4. When did you realise that Tayo Collective was making an impact on the lives of your artisans?
We have always believed in the abilities of the rescued women. We have always believed that they can make beautiful things with their hands and that they are creative. This is key in making them believe in themselves as well. We deal with women that have very low self-esteem and confidence. We want to create with them to encourage them to dream again. We believe that this is the beginning of making an impact in their lives. 
We have pursued the project until today, believing that one day we can affect the lives of more women that come to us. 
We have not achieved our big business goals yet but we believe that the small efforts we do for the organization create a positive effect in the lives of the women we encounter. We also receive reports of women who are still in the bars that are interested to join us in the future, because of testimonies like this, we desire to continue to become better and bigger so that we can help give more women a way out of slavery and poverty. 
5. What's your favourite part about running Tayo Collective?
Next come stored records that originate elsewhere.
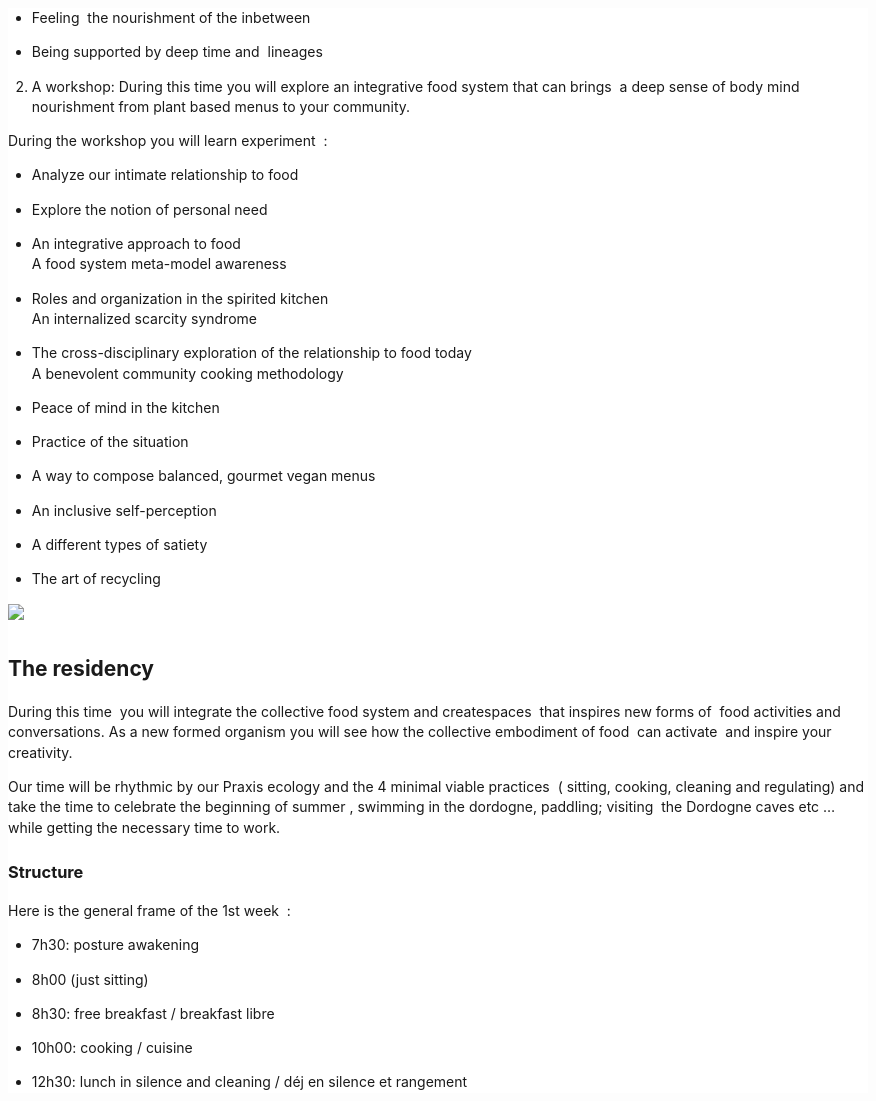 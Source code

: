 -   Feeling  the nourishment of the inbetween 
    
-   Being supported by deep time and  lineages
  
2. A workshop: During this time you will explore an integrative food system that can brings  a deep sense of body mind nourishment from plant based menus to your community.

During the workshop you will learn experiment  : 

-   Analyze our intimate relationship to food
    
-   Explore the notion of personal need
    
-   An integrative approach to food  
    A food system meta-model awareness
    
-   Roles and organization in the spirited kitchen  
    An internalized scarcity syndrome
    
-   The cross-disciplinary exploration of the relationship to food today  
    A benevolent community cooking methodology
    
-   Peace of mind in the kitchen 
    
-   Practice of the situation
  
- A way to compose balanced, gourmet vegan menus  
  
- An inclusive self-perception  
  
- A different types of satiety 

- The art of recycling

![](/assets/images/class-people-1024x819.jpg)
  
## The residency

During this time  you will integrate the collective food system and createspaces  that inspires new forms of  food activities and conversations. As a new formed organism you will see how the collective embodiment of food  can activate  and inspire your creativity.

Our time will be rhythmic by our Praxis ecology and the 4 minimal viable practices  ( sitting, cooking, cleaning and regulating) and take the time to celebrate the beginning of summer , swimming in the dordogne, paddling; visiting  the Dordogne caves etc … while getting the necessary time to work. 

  
### Structure

Here is the general frame of the 1st week  :

-   7h30: posture awakening 
    
-   8h00 (just sitting) 
    
-   8h30: free breakfast / breakfast libre
    
-   10h00: cooking / cuisine
    
-   12h30: lunch in silence and cleaning / déj en silence et rangement
     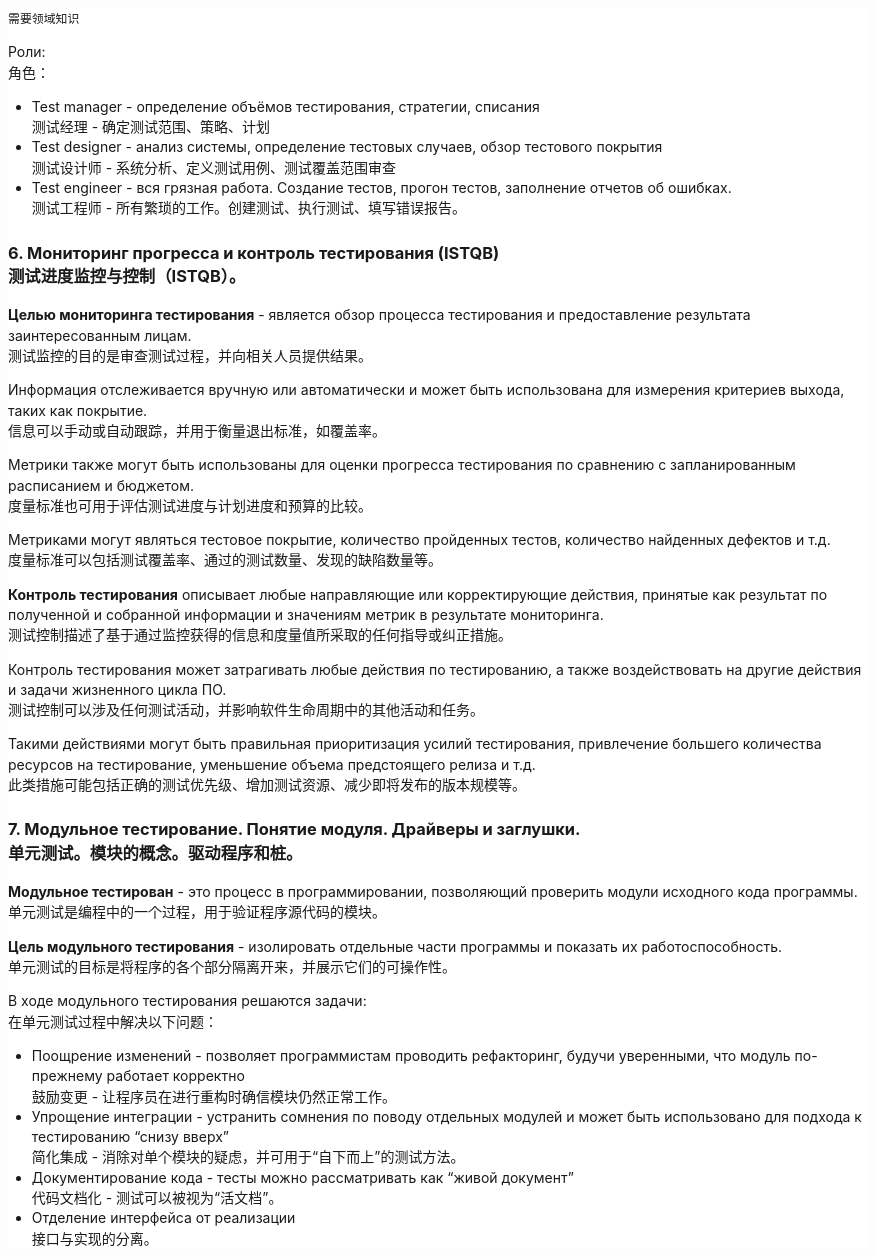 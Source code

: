     需要领域知识 
Роли:  
角色：
- Test manager - определение объёмов тестирования, стратегии, списания  
  测试经理 - 确定测试范围、策略、计划
- Test designer - анализ системы, определение тестовых случаев, обзор тестового покрытия  
  测试设计师 - 系统分析、定义测试用例、测试覆盖范围审查
- Test engineer - вся грязная работа. Создание тестов, прогон тестов, заполнение отчетов об ошибках.  
  测试工程师 - 所有繁琐的工作。创建测试、执行测试、填写错误报告。

### 6. Мониторинг прогресса и контроль тестирования (ISTQB) <br> 测试进度监控与控制（ISTQB）。

**Целью мониторинга тестирования** - является обзор процесса тестирования и предоставление результата заинтересованным лицам.  
测试监控的目的是审查测试过程，并向相关人员提供结果。

Информация отслеживается вручную или автоматически и может быть использована для измерения критериев выхода, таких как покрытие.  
信息可以手动或自动跟踪，并用于衡量退出标准，如覆盖率。

Метрики также могут быть использованы для оценки прогресса тестирования по сравнению с запланированным расписанием и бюджетом.  
度量标准也可用于评估测试进度与计划进度和预算的比较。

Метриками могут являться тестовое покрытие, количество пройденных тестов, количество найденных дефектов и т.д.  
度量标准可以包括测试覆盖率、通过的测试数量、发现的缺陷数量等。

**Контроль тестирования** описывает любые направляющие или корректирующие действия, принятые как результат по полученной и собранной информации и значениям метрик в результате мониторинга.  
测试控制描述了基于通过监控获得的信息和度量值所采取的任何指导或纠正措施。

Контроль тестирования может затрагивать любые действия по тестированию, а также воздействовать на другие действия и задачи жизненного цикла ПО.  
测试控制可以涉及任何测试活动，并影响软件生命周期中的其他活动和任务。

Такими действиями могут быть правильная приоритизация усилий тестирования, привлечение большего количества ресурсов на тестирование, уменьшение объема предстоящего релиза и т.д.  
此类措施可能包括正确的测试优先级、增加测试资源、减少即将发布的版本规模等。

### 7. Модульное тестирование. Понятие модуля. Драйверы и заглушки. <br> 单元测试。模块的概念。驱动程序和桩。

**Модульное тестирован** - это процесс в программировании, позволяющий проверить модули исходного кода программы.  
单元测试是编程中的一个过程，用于验证程序源代码的模块。

**Цель модульного тестирования** - изолировать отдельные части программы и показать их работоспособность.  
单元测试的目标是将程序的各个部分隔离开来，并展示它们的可操作性。

В ходе модульного тестирования решаются задачи:  
在单元测试过程中解决以下问题：
- Поощрение изменений - позволяет программистам проводить рефакторинг, будучи уверенными, что модуль по-прежнему работает корректно  
  鼓励变更 - 让程序员在进行重构时确信模块仍然正常工作。
- Упрощение интеграции - устранить сомнения по поводу отдельных модулей и может быть использовано для подхода к тестированию “снизу вверх”  
  简化集成 - 消除对单个模块的疑虑，并可用于“自下而上”的测试方法。
- Документирование кода - тесты можно рассматривать как “живой документ”  
  代码文档化 - 测试可以被视为“活文档”。
- Отделение интерфейса от реализации  
  接口与实现的分离。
For me personally, it's the creating of a platform to raise awareness about women and the effects of poverty on women in my country. 
Women have the freedom to choose in my country, but poverty takes that away from them. 
My favorite part is when we release testimonies of victory- when a girl is rescued and when she finishes school. Education is very important for Filipinos.
I love seeing the trails of poverty being broken because of being able to acquire a degree. 
Aside from that, I love the creative side of the business. I'm a creative as well, so I love exploring new ideas and being creative with our artisans. 
Thank you Pag-asa Collective for the opportunity once again, your partnership makes us alive and our women encouraged.